RedHat Kills CentOS

Fresh news from the RedHat mailing list:

The future of the CentOS Project is CentOS Stream, and over the next year we’ll be shifting focus from CentOS Linux, the rebuild of Red Hat Enterprise Linux (RHEL), to CentOS Stream, which tracks just ahead of a current RHEL release. CentOS Linux 8, as a rebuild of RHEL 8, will end at the end of 2021. CentOS Stream continues after that date, serving as the upstream (development) branch of Red Hat Enterprise Linux.

Meanwhile, we understand many of you are deeply invested in CentOS Linux 7, and we’ll continue to produce that version through the remainder of the RHEL 7 life cycle. https://access.redhat.com/support/policy/updates/errata/#Life_Cycle_Dates

CentOS Stream will also be the centerpiece of a major shift in collaboration among the CentOS Special Interest Groups (SIGs). This ensures SIGs are developing and testing against what becomes the next version of RHEL. This also provides SIGs a clear single goal, rather than having to build and test for two releases. It gives the CentOS contributor community a great deal of influence in the future of RHEL. And it removes confusion around what “CentOS” means in the Linux distribution ecosystem.

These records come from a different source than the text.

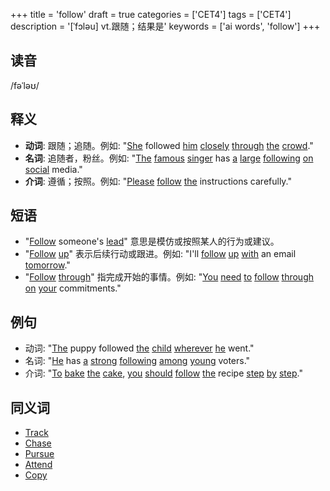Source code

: +++
title = 'follow'
draft = true
categories = ['CET4']
tags = ['CET4']
description = '[ˈfɔləu] vt.跟随；结果是'
keywords = ['ai words', 'follow']
+++

## 读音
/fəˈləʊ/

## 释义
- **动词**: 跟随；追随。例如: "[She](/zh/post/she/) followed [him](/zh/post/him/) [closely](/zh/post/closely/) [through](/zh/post/through/) [the](/zh/post/the/) [crowd](/zh/post/crowd/)."
- **名词**: 追随者，粉丝。例如: "[The](/zh/post/the/) [famous](/zh/post/famous/) [singer](/zh/post/singer/) has [a](/zh/post/a/) [large](/zh/post/large/) [following](/zh/post/following/) [on](/zh/post/on/) [social](/zh/post/social/) media."
- **介词**: 遵循；按照。例如: "[Please](/zh/post/please/) [follow](/zh/post/follow/) [the](/zh/post/the/) instructions carefully."

## 短语
- "[Follow](/zh/post/follow/) someone's [lead](/zh/post/lead/)" 意思是模仿或按照某人的行为或建议。
- "[Follow](/zh/post/follow/) [up](/zh/post/up/)" 表示后续行动或跟进。例如: "I'll [follow](/zh/post/follow/) [up](/zh/post/up/) [with](/zh/post/with/) an email [tomorrow](/zh/post/tomorrow/)."
- "[Follow](/zh/post/follow/) [through](/zh/post/through/)" 指完成开始的事情。例如: "[You](/zh/post/you/) [need](/zh/post/need/) [to](/zh/post/to/) [follow](/zh/post/follow/) [through](/zh/post/through/) [on](/zh/post/on/) [your](/zh/post/your/) commitments."

## 例句
- 动词: "[The](/zh/post/the/) puppy followed [the](/zh/post/the/) [child](/zh/post/child/) [wherever](/zh/post/wherever/) [he](/zh/post/he/) went."
- 名词: "[He](/zh/post/he/) has [a](/zh/post/a/) [strong](/zh/post/strong/) [following](/zh/post/following/) [among](/zh/post/among/) [young](/zh/post/young/) voters."
- 介词: "[To](/zh/post/to/) [bake](/zh/post/bake/) [the](/zh/post/the/) [cake](/zh/post/cake/), [you](/zh/post/you/) [should](/zh/post/should/) [follow](/zh/post/follow/) [the](/zh/post/the/) recipe [step](/zh/post/step/) [by](/zh/post/by/) [step](/zh/post/step/)."

## 同义词
- [Track](/zh/post/track/)
- [Chase](/zh/post/chase/)
- [Pursue](/zh/post/pursue/)
- [Attend](/zh/post/attend/)
- [Copy](/zh/post/copy/)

When CentOS Linux 8 (the rebuild of RHEL8) ends, your best option will be to migrate to CentOS Stream 8, which is a small delta from CentOS Linux 8, and has regular updates like traditional CentOS Linux releases. If you are using CentOS Linux 8 in a production environment, and are concerned that CentOS Stream will not meet your needs, we encourage you to contact Red Hat about options.

We have an FAQ - https://centos.org/distro-faq/ - to help with your information and planning needs, as you figure out how this shift of project focus might affect you.

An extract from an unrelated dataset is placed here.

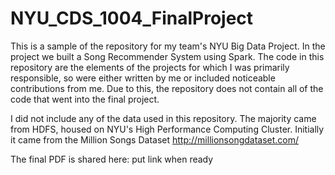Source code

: # NYU_CDS_1004_FinalProject

This is a sample of the repository for my team's NYU Big Data Project. In the project we built a Song Recommender System using Spark. The code in this repository are the elements of the projects for which I was primarily responsible, so were either written by me or included noticeable contributions from me. Due to this, the repository does not contain all of the code that went into the final project.

I did not include any of the data used in this repository. The majority came from HDFS, housed on NYU's High Performance Computing Cluster. Initially it came from the Million Songs Dataset http://millionsongdataset.com/

The final PDF is shared here: put link when ready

[See also: Red Hat's perspective on this. https://www.redhat.com/en/blog/centos-stream-building-innovative-future-enterprise-linux]

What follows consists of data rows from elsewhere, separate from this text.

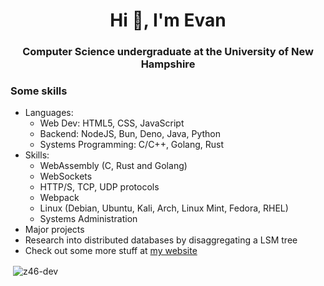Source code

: <h1 align="center">Hi 👋, I'm Evan</h1>
<h3 align="center">Computer Science undergraduate at the University of New Hampshire</h3>

### Some skills
- Languages:
  - Web Dev: HTML5, CSS, JavaScript
  - Backend: NodeJS, Bun, Deno, Java, Python
  - Systems Programming: C/C++, Golang, Rust
- Skills:
  - WebAssembly (C, Rust and Golang)
  - WebSockets
  - HTTP/S, TCP, UDP protocols
  - Webpack
  - Linux (Debian, Ubuntu, Kali, Arch, Linux Mint, Fedora, RHEL)
  - Systems Administration
-  Major projects
  - Research into distributed databases by disaggregating a LSM tree
  - Check out some more stuff at [my website](https://eparker.dev/)

<p>&nbsp;<img align="center" src="https://github-readme-stats.vercel.app/api?username=z46-dev&show_icons=true&locale=en" alt="z46-dev" /></p>
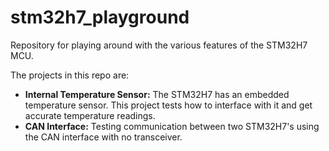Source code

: # stm32h7_playground
Repository for playing around with the various features of the STM32H7 MCU.

The projects in this repo are:

* **Internal Temperature Sensor:** The STM32H7 has an embedded temperature sensor. This project tests how to interface with it and get accurate temperature readings.
* **CAN Interface:** Testing communication between two STM32H7's using the CAN interface with no transceiver. 
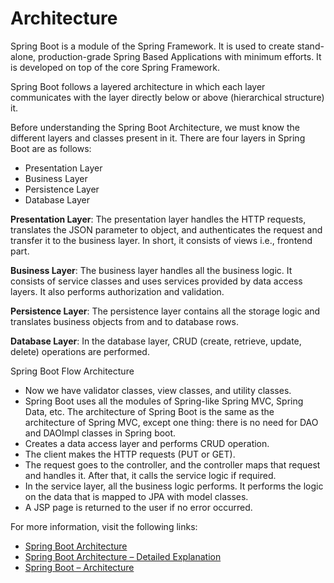 # Architecture

Spring Boot is a module of the Spring Framework. It is used to create stand-alone, production-grade Spring Based Applications with minimum efforts. It is developed on top of the core Spring Framework.

Spring Boot follows a layered architecture in which each layer communicates with the layer directly below or above (hierarchical structure) it.

Before understanding the Spring Boot Architecture, we must know the different layers and classes present in it. There are four layers in Spring Boot are as follows:

- Presentation Layer
- Business Layer
- Persistence Layer
- Database Layer

**Presentation Layer**: The presentation layer handles the HTTP requests, translates the JSON parameter to object, and authenticates the request and transfer it to the business layer. In short, it consists of views i.e., frontend part.

**Business Layer**: The business layer handles all the business logic. It consists of service classes and uses services provided by data access layers. It also performs authorization and validation.

**Persistence Layer**: The persistence layer contains all the storage logic and translates business objects from and to database rows.

**Database Layer**: In the database layer, CRUD (create, retrieve, update, delete) operations are performed.

Spring Boot Flow Architecture

- Now we have validator classes, view classes, and utility classes.
- Spring Boot uses all the modules of Spring-like Spring MVC, Spring Data, etc. The architecture of Spring Boot is the same as the architecture of Spring MVC, except one thing: there is no need for DAO and DAOImpl classes in Spring boot.
- Creates a data access layer and performs CRUD operation.
- The client makes the HTTP requests (PUT or GET).
- The request goes to the controller, and the controller maps that request and handles it. After that, it calls the service logic if required.
- In the service layer, all the business logic performs. It performs the logic on the data that is mapped to JPA with model classes.
- A JSP page is returned to the user if no error occurred.



For more information, visit the following links:

- [Spring Boot Architecture](https://www.javatpoint.com/spring-boot-architecture)
- [Spring Boot Architecture – Detailed Explanation](https://www.interviewbit.com/blog/spring-boot-architecture#:~:text=Spring%20Boot%20uses%20a%20hierarchical,above%20it%20(%20hierarchical%20structure).)
- [Spring Boot – Architecture](https://www.geeksforgeeks.org/spring-boot-architecture/)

https://lists.centos.org/pipermail/centos-announce/2020-December/048208.html

How the EOL dates look like at this point (check CentOS-8):

https://gallery.norre.org/images/2020/12/09/centos_about_after.png https://wiki.centos.org/About/Product

How this page looked like yesterday (<2020-12-08 Tue>):

https://gallery.norre.org/images/2020/12/09/centos_about_before.png https://web.archive.org/web/20201101131417/https://wiki.centos.org/About/Product

It's unclear why RedHat had published the EOL dates at all, when they were not going to follow them. Guess it's time to rethink the future OS plans for many companies anyway.